Brach’s candy corn, which is really the only kind worth buying (IMO), which is only available for about four-to-six weeks in the fall, and around which I cannot control myself. I will eat it until I am literally ill from sugar-overload. And then I will have “just a couple more” pieces.
We’re just over a week out from Halloween, so I’ll probably have to lay in another bag to get me through the holiday, at which point I’ll need to detox for another year.
So what am I getting for all those trick-0r-treaters? What trick-or-treaters? We haven’t had any come to our door in years. But that doesn’t stop me or the Dude from acting like 8 year olds: OOOH, Peanut M&Ms! PixyStix! Ewww, circus peanuts! True, I won’t be buying much of anything until November 1, because I am poooooor, but watch out, I will drop the People’s Elbow on anyone who tries to get in between me and a half-price bag of Reese’s mini peanut-butter cups.

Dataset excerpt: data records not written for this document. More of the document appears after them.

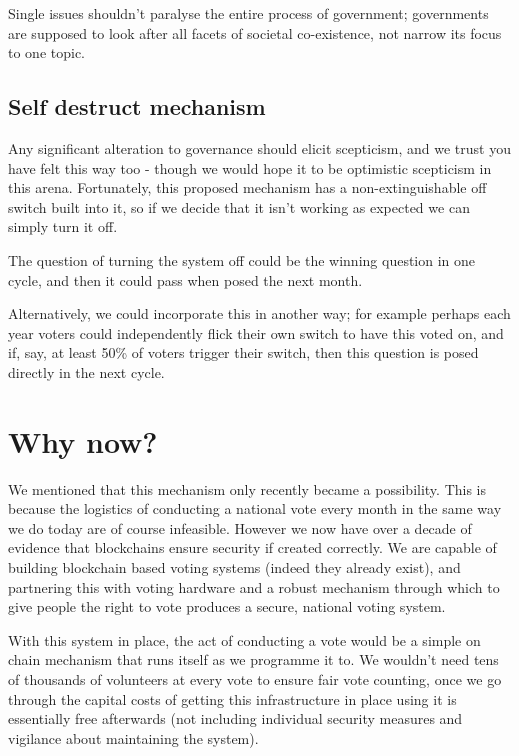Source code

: \documentclass[twoside]{article}
\theoremstyle{definition}
\begin{document}
Single issues shouldn’t paralyse the entire process of government; governments are supposed to look after all facets of societal co-existence, not narrow its focus to one topic.

\subsection{Self destruct mechanism}

Any significant alteration to governance should elicit scepticism, and we trust you have felt this way too - though we would hope it to be optimistic scepticism in this arena. Fortunately, this proposed mechanism has a non-extinguishable off switch built into it, so if we decide that it isn’t working as expected we can simply turn it off.

The question of turning the system off could be the winning question in one cycle, and then it could pass when posed the next month.

Alternatively, we could incorporate this in another way; for example perhaps each year voters could independently flick their own switch to have this voted on, and if, say, at least 50\% of voters trigger their switch, then this question is posed directly in the next cycle.

\section{Why now?}

We mentioned that this mechanism only recently became a possibility. This is because the logistics of conducting a national vote every month in the same way we do today are of course infeasible. However we now have over a decade of evidence that blockchains ensure security if created correctly. We are capable of building blockchain based voting systems (indeed they already exist), and partnering this with voting hardware and a robust mechanism through which to give people the right to vote produces a secure, national voting system.

With this system in place, the act of conducting a vote would be a simple on chain mechanism that runs itself as we programme it to. We wouldn’t need tens of thousands of volunteers at every vote to ensure fair vote counting, once we go through the capital costs of getting this infrastructure in place using it is essentially free afterwards (not including individual security measures and vigilance about maintaining the system). 
\end{document}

I’m old enough that part of my childhood included apples and homemade popcorn balls, which were always disappointing. I would hoard Mr. Goodbars and bite-sized Snickers, and pretend to valiantly “share” all those Special Darks and butterscotch drops with my parents. (Bleaahhh.)

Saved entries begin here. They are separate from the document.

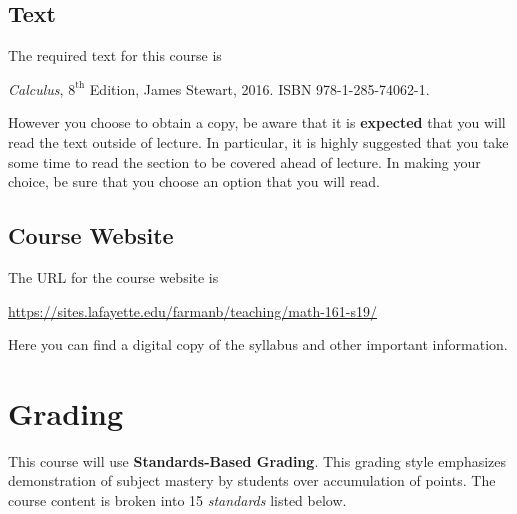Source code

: \documentclass[12pt]{amsart}
\def\courseWebsite{https://sites.lafayette.edu/farmanb/teaching/math-161-s19/}
\begin{document}
\subsection*{Text}
The required text for this course is
\begin{center}
  {\it Calculus}, $8^{\text{th}}$ Edition, James Stewart, 2016. ISBN 978-1-285-74062-1.
\end{center}

\noindent
However you choose to obtain a copy, be aware that it is {\bf expected} that you will read the text outside of lecture.
In particular, it is highly suggested that you take some time to read the section to be covered ahead of lecture.
In making your choice, be sure that you choose an option that you will read.

\subsection*{Course Website} The URL for the course website is
\begin{center}
  \url{\courseWebsite}
\end{center}
Here you can find a digital copy of the syllabus and other important information.\\

\section*{Grading}
This course will use \textbf{Standards-Based Grading}.
This grading style emphasizes demonstration of subject mastery by students over accumulation of points.
The course content is broken into 15 \textit{standards} listed below.
\end{document}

So–obviously–today’s FFT is about your favorite (and of course least favorite) Halloween treats. Time to wax nostalgic about your years as a trick-or-treater, or just admit your cheap-and-junky sugar fixes now. And what, if anything, do you pass out on Halloween? Are you the splurger who kids seek out from far-flung neighborhoods? Or is your name cursed by children who remember you as “the toothbrush lady”? I remember you, Toothbrush House.
Get your jitters under control and tell us!